Это означает, как верно подчеркивает Агамбен, что действие «нормальных» этических правил здесь приостановлено: мы не можем просто порицать их судьбу, сожалея о том, что они лишены основных человеческих достоинств, ведь быть порядочным, сохранять достоинство перед мусульманином значит уже проявлять крайнее неприличие. Нельзя просто игнорировать мусульманина: любая этическая позиция, которая не противостоит ужасающему парадоксу мусульманина, по определению оказывается неэтичной, оказывается непристойной пародией на этику а если мы действенно противостоим мусульманину, то такое понятие, как «достоинство» лишается своего основания. Иначе говоря, «мусульманин» — не просто низший в иерархии этических типов («у него не только нет достоинства, но даже животной жизненной силы и эгоизма»), но — нулевой уровень, обессмысливающий всю иерархию. Не принимать во внимание этот парадокс значит приобщиться к тому цинизму, который исповедовали нацисты, когда сначала жестоко низводили евреев до недочеловечсского уровня, а потом предъявляли эту картину как доказательство их неполноценности. Они довели до предела процедуру унижения, которая напоминает ситуацию, в которой я, скажем, отбираю ремень у достойного человека, вынуждая его придерживать штаны руками, а затем высмеиваю его как недостойного…

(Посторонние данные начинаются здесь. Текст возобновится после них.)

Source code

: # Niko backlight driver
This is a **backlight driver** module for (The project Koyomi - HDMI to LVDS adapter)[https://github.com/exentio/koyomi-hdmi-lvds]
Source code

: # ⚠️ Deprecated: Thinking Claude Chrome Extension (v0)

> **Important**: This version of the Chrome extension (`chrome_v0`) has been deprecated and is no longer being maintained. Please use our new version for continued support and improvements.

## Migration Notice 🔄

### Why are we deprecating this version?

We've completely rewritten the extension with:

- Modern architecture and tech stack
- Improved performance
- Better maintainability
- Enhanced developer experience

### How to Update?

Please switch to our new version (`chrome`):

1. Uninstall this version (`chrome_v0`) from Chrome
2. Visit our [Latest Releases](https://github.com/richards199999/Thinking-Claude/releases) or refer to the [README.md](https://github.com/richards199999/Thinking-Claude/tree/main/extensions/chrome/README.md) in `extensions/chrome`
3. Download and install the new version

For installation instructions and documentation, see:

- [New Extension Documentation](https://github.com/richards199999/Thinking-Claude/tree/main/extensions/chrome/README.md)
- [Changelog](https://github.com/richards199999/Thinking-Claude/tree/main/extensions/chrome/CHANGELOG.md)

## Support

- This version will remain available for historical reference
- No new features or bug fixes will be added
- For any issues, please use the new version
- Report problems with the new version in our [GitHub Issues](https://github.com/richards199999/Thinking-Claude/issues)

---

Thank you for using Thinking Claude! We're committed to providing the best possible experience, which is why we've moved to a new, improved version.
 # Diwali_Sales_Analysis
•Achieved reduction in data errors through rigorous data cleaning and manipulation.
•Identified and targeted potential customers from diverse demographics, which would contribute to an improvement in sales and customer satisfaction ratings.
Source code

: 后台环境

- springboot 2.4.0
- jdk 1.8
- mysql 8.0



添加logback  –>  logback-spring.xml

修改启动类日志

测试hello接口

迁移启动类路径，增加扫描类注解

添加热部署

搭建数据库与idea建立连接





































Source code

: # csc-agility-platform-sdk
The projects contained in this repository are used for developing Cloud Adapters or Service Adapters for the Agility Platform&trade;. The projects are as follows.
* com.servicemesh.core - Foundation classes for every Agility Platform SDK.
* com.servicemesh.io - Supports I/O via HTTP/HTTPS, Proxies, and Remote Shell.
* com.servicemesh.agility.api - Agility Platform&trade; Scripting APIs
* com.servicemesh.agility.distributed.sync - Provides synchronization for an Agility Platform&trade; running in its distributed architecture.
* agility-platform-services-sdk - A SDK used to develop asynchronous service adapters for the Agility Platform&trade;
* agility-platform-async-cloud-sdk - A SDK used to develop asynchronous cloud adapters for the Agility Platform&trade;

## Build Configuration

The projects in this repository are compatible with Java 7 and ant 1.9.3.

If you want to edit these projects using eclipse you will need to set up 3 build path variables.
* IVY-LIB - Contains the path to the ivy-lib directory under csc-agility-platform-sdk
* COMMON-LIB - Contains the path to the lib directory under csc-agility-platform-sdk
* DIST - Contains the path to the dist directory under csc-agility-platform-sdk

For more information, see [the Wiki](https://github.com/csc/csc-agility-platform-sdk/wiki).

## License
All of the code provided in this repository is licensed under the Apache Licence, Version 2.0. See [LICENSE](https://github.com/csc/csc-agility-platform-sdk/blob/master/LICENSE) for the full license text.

В современной философии существуют две противоположные позиции в отношении смерти — позиция Хайдеггера и Бадью. Для Хайдеггера подлинная смерть (противопоставленная анонимному «кто–то умирает») есть допущение предельной невозможности существования здесь–бытия как «моего». Для Бадью смерть (конечность и смертность) — то, что у нас общего с животными, а подлинно человеческим измерением оказывается «бессмертие», ответ на призыв «вечного» события . Вопреки противоположности, у Хайдеггера и Бадью одна и та же матрица — оппозиция подлинного вовлеченного существования и безымянной эгоистичной жажды, участия в жизни, в которой вещи — это просто «функция». Уникальная позиция мусульманина опровергает оба полюса этой оппозиции: сказать, что он ведет неподлинную жизнь безличного существа (das Man ) на том основании, что он не вовлечен в аутентичный экзистенциальный проект, значит проявить крайний цинизм. Мусульманин находится где–то в другом месте, он — третий член, нулевой уровень, подрывающий саму оппозицию между подлинным существованием и безличным существом (das Man ). Этот нечеловеческий «неделимый остаток» человеческого, это существование вне свободы и достоинства, более того, вне самой оппозиции добра и зла характеризует современную посттрагическую позицию, куда более чудовищную, чем любая классическая трагедия. Если же эту позицию все–таки описывать в терминах греческих трагедий, то нужно сказать, что исключительный статус мусульман объясняется тем, что они находятся в запретной зоне, зоне невыразимого ужаса: лицом к лицу сталкиваются они с самой вещью .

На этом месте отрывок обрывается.